Hafsa and Aisha used to play pranks on their aged husband-in-common, the most infamous and consequential, which the Koran addresses at length, is divulging their husband’s surreptitious eating of honey (see: Women and the Koran: "A Taste of Honey," Boreal Books). Hafsa died in 665 or 666, almost thirty-four years after her husband.

Zaynab b. Khuzayma

Zaynab b. Khuzayma was another widow of Badr whom Muhammad made part of his household. Little is known about her as she died only eight months later and was buried in Baqi cemetery.

Umm Salama

Umm Salama or Hind, her name before she gave birth to a son during her first marriage, whom they named Salama, took the name Umm Salama, meaning ‘Mother of Salama’. Umm Salama was thirty when she accepted an offer of marriage from Muhammad after her husband died from wounds sustained in the battle of Uhud (see Jihad in the Koran: "Battle of Uhud," Boreal Books). ). It is reported that it she who asked her husband about the “revelations' lack of reference to women,” which prompted Muhammad to deliver the first revelation in which women are mentioned.
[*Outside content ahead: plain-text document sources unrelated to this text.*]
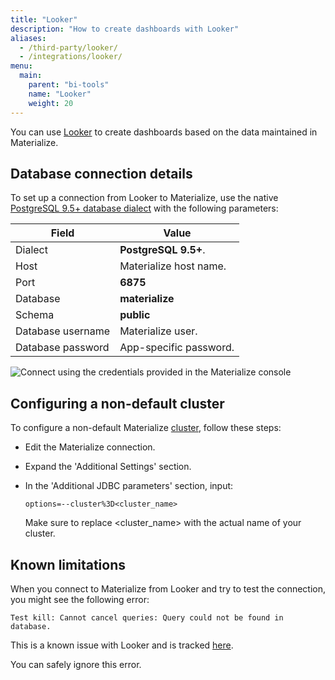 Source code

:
 ```yaml
---
title: "Looker"
description: "How to create dashboards with Looker"
aliases:
  - /third-party/looker/
  - /integrations/looker/
menu:
  main:
    parent: "bi-tools"
    name: "Looker"
    weight: 20
---
```


You can use [Looker](https://cloud.google.com/looker-bi) to create dashboards
based on the data maintained in Materialize.

## Database connection details

To set up a connection from Looker to Materialize, use the native
[PostgreSQL 9.5+ database dialect](https://cloud.google.com/looker/docs/db-config-postgresql)
with the following parameters:

Field                  | Value
---------------------- | ----------------
Dialect                | **PostgreSQL 9.5+**.
Host                   | Materialize host name.
Port                   | **6875**
Database               | **materialize**
Schema                 | **public**
Database username      | Materialize user.
Database password      | App-specific password.

![Connect using the credentials provided in the Materialize console](https://github-production-user-asset-6210df.s3.amazonaws.com/21223421/272911799-2525c5ae-4594-4d33-bdfa-c20af835c7c5.png)

## Configuring a non-default cluster

To configure a non-default Materialize [cluster](/sql/create-cluster), follow these steps:

* Edit the Materialize connection.

* Expand the 'Additional Settings' section.

* In the 'Additional JDBC parameters' section, input:

    ```
    options=--cluster%3D<cluster_name>
    ```

    Make sure to replace <cluster_name> with the actual name of your cluster.

## Known limitations

When you connect to Materialize from Looker and try to test the connection, you
might see the following error:

```
Test kill: Cannot cancel queries: Query could not be found in database.
```

This is a known issue with Looker and is tracked [here](https://github.com/MaterializeInc/materialize/issues/19891).

You can safely ignore this error.

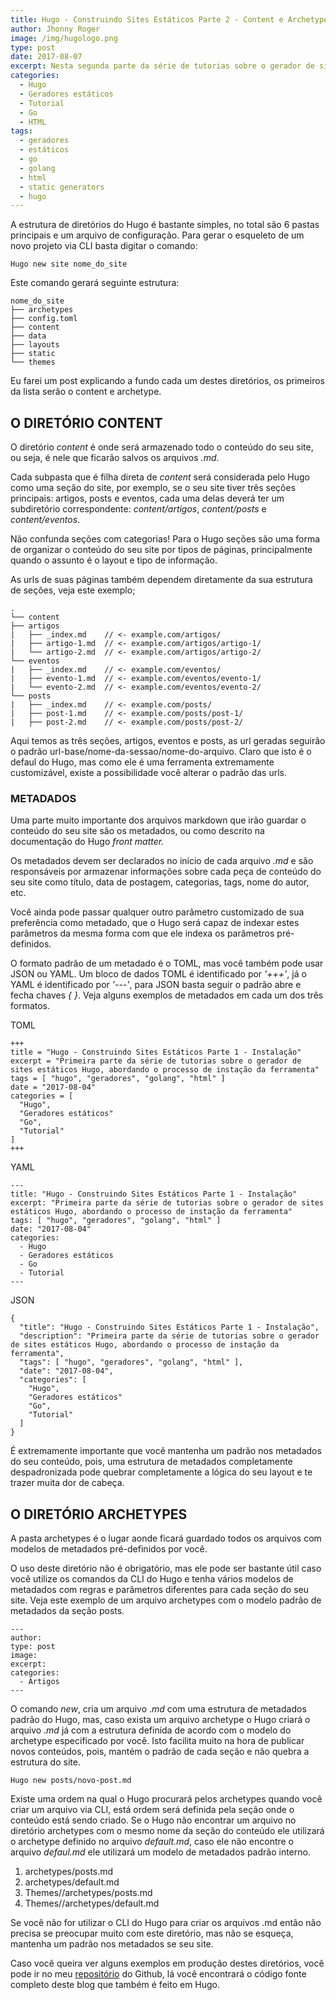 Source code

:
 ```yaml
---
title: Hugo - Construindo Sites Estáticos Parte 2 - Content e Archetype
author: Jhonny Roger
image: /img/hugologo.png
type: post
date: 2017-08-07
excerpt: Nesta segunda parte da série de tutorias sobre o gerador de sites estáticos Hugo, falaremos sobre a estrutura básica do projeto, começando pelos diretórios content e archetype
categories:
  - Hugo
  - Geradores estáticos
  - Tutorial
  - Go
  - HTML
tags:
  - geradores
  - estáticos
  - go
  - golang
  - html
  - static generators
  - hugo
---
```


A estrutura de diretórios do Hugo é bastante simples, no total são 6 pastas principais e um arquivo de configuração. Para gerar o esqueleto de um novo projeto via CLI basta digitar o comando:

    Hugo new site nome_do_site 

Este comando gerará seguinte estrutura:
  
    
    nome_do_site
    ├── archetypes 
    ├── config.toml 
    ├── content
    ├── data 
    ├── layouts 
    ├── static 
    └── themes

Eu farei um post explicando a fundo cada um destes diretórios, os primeiros da lista serão o content e archetype.

O DIRETÓRIO CONTENT
-------------------

O diretório *content* é onde será armazenado todo o conteúdo do seu site, ou seja, é nele que ficarão salvos os arquivos *.md*. 

Cada subpasta que é filha direta de *content* será considerada pelo Hugo como uma seção do site, por exemplo, se o seu site tiver três seções principais:  artigos, posts e eventos, cada uma delas deverá ter um subdiretório correspondente: *content/artigos*, *content/posts* e *content/eventos*. 

Não confunda seções com categorias! Para o Hugo seções são uma forma de organizar o conteúdo do seu site por tipos de páginas, principalmente quando o assunto é o layout e tipo de informação.

As urls de suas páginas também dependem diretamente da sua estrutura de seções, veja este exemplo;
  
    .
    └── content
    ├── artigos
    |   ├── _index.md    // <- example.com/artigos/
    |   ├── artigo-1.md  // <- example.com/artigos/artigo-1/
    |   └── artigo-2.md  // <- example.com/artigos/artigo-2/
    └── eventos
    |   ├── _index.md    // <- example.com/eventos/
    |   ├── evento-1.md  // <- example.com/eventos/evento-1/
    |   └── evento-2.md  // <- example.com/eventos/evento-2/
    └── posts
    |   ├── _index.md    // <- example.com/posts/
    |   ├── post-1.md    // <- example.com/posts/post-1/
    |   ├── post-2.md    // <- example.com/posts/post-2/


Aqui temos as três seções, artigos, eventos e posts, as url geradas seguirão o padrão url-base/nome-da-sessao/nome-do-arquivo. Claro que isto é o defaul do Hugo, mas como ele é uma ferramenta extremamente customizável, existe a possibilidade você alterar o padrão das urls.

### METADADOS

Uma parte muito importante dos arquivos markdown que irão guardar o conteúdo do seu site são os metadados, ou como descrito na documentação do Hugo *front matter.*

Os metadados devem ser declarados no início de cada arquivo *.md* e são responsáveis por armazenar informações sobre cada peça de conteúdo do seu site como título, data de postagem, categorias, tags, nome do autor, etc.

Você ainda pode passar qualquer outro parâmetro customizado de sua preferência como metadado, que o Hugo será capaz de indexar estes parâmetros da mesma forma com que ele indexa os parâmetros pré-definidos.

O formato padrão de um metadado é o TOML, mas você também pode usar JSON ou YAML. Um bloco de dados TOML é identificado por *'+++'*, já o YAML é identificado por *'---'*, para JSON basta seguir o padrão abre e fecha chaves *{ }*. Veja alguns exemplos de metadados em cada um dos três formatos.

TOML

    +++
    title = "Hugo - Construindo Sites Estáticos Parte 1 - Instalação"
    excerpt = "Primeira parte da série de tutorias sobre o gerador de sites estáticos Hugo, abordando o processo de instação da ferramenta"
    tags = [ "hugo", "geradores", "golang", "html" ]
    date = "2017-08-04"
    categories = [
      "Hugo",
      "Geradores estáticos"
      "Go",
      "Tutorial"
    ]
    +++

YAML

    ---
    title: "Hugo - Construindo Sites Estáticos Parte 1 - Instalação"
    excerpt: "Primeira parte da série de tutorias sobre o gerador de sites estáticos Hugo, abordando o processo de instação da ferramenta"
    tags: [ "hugo", "geradores", "golang", "html" ]
    date: "2017-08-04"
    categories:
      - Hugo
      - Geradores estáticos
      - Go
      - Tutorial
    ---

JSON

    {
      "title": "Hugo - Construindo Sites Estáticos Parte 1 - Instalação",
      "description": "Primeira parte da série de tutorias sobre o gerador de sites estáticos Hugo, abordando o processo de instação da ferramenta",
      "tags": [ "hugo", "geradores", "golang", "html" ],
      "date": "2017-08-04",
      "categories": [
        "Hugo",
        "Geradores estáticos"
        "Go",
        "Tutorial"
      ]
    }

É extremamente importante que você mantenha um padrão nos metadados do seu conteúdo, pois, uma estrutura de metadados completamente despadronizada pode quebrar completamente a lógica do seu layout e te trazer muita dor de cabeça.

O DIRETÓRIO ARCHETYPES
----------------------

A pasta archetypes é o lugar aonde ficará guardado todos os arquivos com modelos de metadados pré-definidos por você.

O uso deste diretório não é obrigatório, mas ele pode ser bastante útil caso você utilize os comandos da CLI do Hugo e tenha vários modelos de metadados com regras e parâmetros diferentes para cada seção do seu site. Veja este exemplo de um arquivo archetypes com o modelo padrão de metadados da seção posts.

    ---
    author: 
    type: post
    image: 
    excerpt: 
    categories:
      - Artigos
    ---

O comando *new*, cria um arquivo .*md* com uma estrutura de metadados padrão do Hugo, mas, caso exista um arquivo archetype o Hugo criará o arquivo .*md* já com a estrutura definida de acordo com o modelo do archetype especificado por você. Isto facilita muito na hora de publicar novos conteúdos, pois, mantém o padrão de cada seção e não quebra a estrutura do site.

    Hugo new posts/novo-post.md 

Existe uma ordem na qual o Hugo procurará pelos archetypes quando você criar um arquivo via CLI, está ordem será definida pela seção onde o conteúdo está sendo criado. Se o Hugo não encontrar um arquivo no diretório archetypes com o mesmo nome da seção do conteúdo ele utilizará o archetype definido no arquivo *default.md*, caso ele não encontre o arquivo *defaul.md* ele utilizará um modelo de metadados padrão interno.

 1. archetypes/posts.md
 2. archetypes/default.md
 3. Themes/<THEME>/archetypes/posts.md
 4. Themes/<THEME>/archetypes/default.md

Se você não for utilizar o CLI do Hugo para criar os arquivos .md então não precisa se preocupar muito com este diretório, mas não se esqueça, mantenha um padrão nos metadados se seu site. 

Caso você queira ver alguns exemplos em produção destes diretórios, você pode ir no meu [repositório](https://github.com/jhonnyrogerb/jhonny-roger-blog) do Github, lá você encontrará o código fonte completo deste blog que também é feito em Hugo.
33:35 Men and women who have submitted, believed, obeyed, are truthful, steadfast, reverend, giving in charity, fasting, guarding their private parts and remembering Allah often, Allah has prepared for them forgiveness and a great reward.

Muhammad went to Aisha’s room to take a bath after the Battle of the Ditch—also referred to as the Battle of the Trench (see Jihad in the Koran: "Battle for Medina," Boreal Books)—but it was Umm Salama, Tamam Khan writes, who, “during the clash stayed in the tent set up for the Prophet near the battle. She took care of her husband while the sounds of swords and axes rattled her bones. [Umm Salama] died at the age of eighty-six.” Before she died, “Muhammad appeared to her in a dream and was very upset. He told her that his last grandson Husayn had been murdered”; and he had, at Karbala.

Zaynab b. Jahsh

Muhammad walked in on his daughter-in-law Zaynab, who was then married to his adopted son Zayd, when she was almost naked and “was troubled by her beauty” or in the words of Tamam Khan, “something happened between them.” Zaynab was a cousin of Muhammad, the daughter of his paternal aunt Omayma.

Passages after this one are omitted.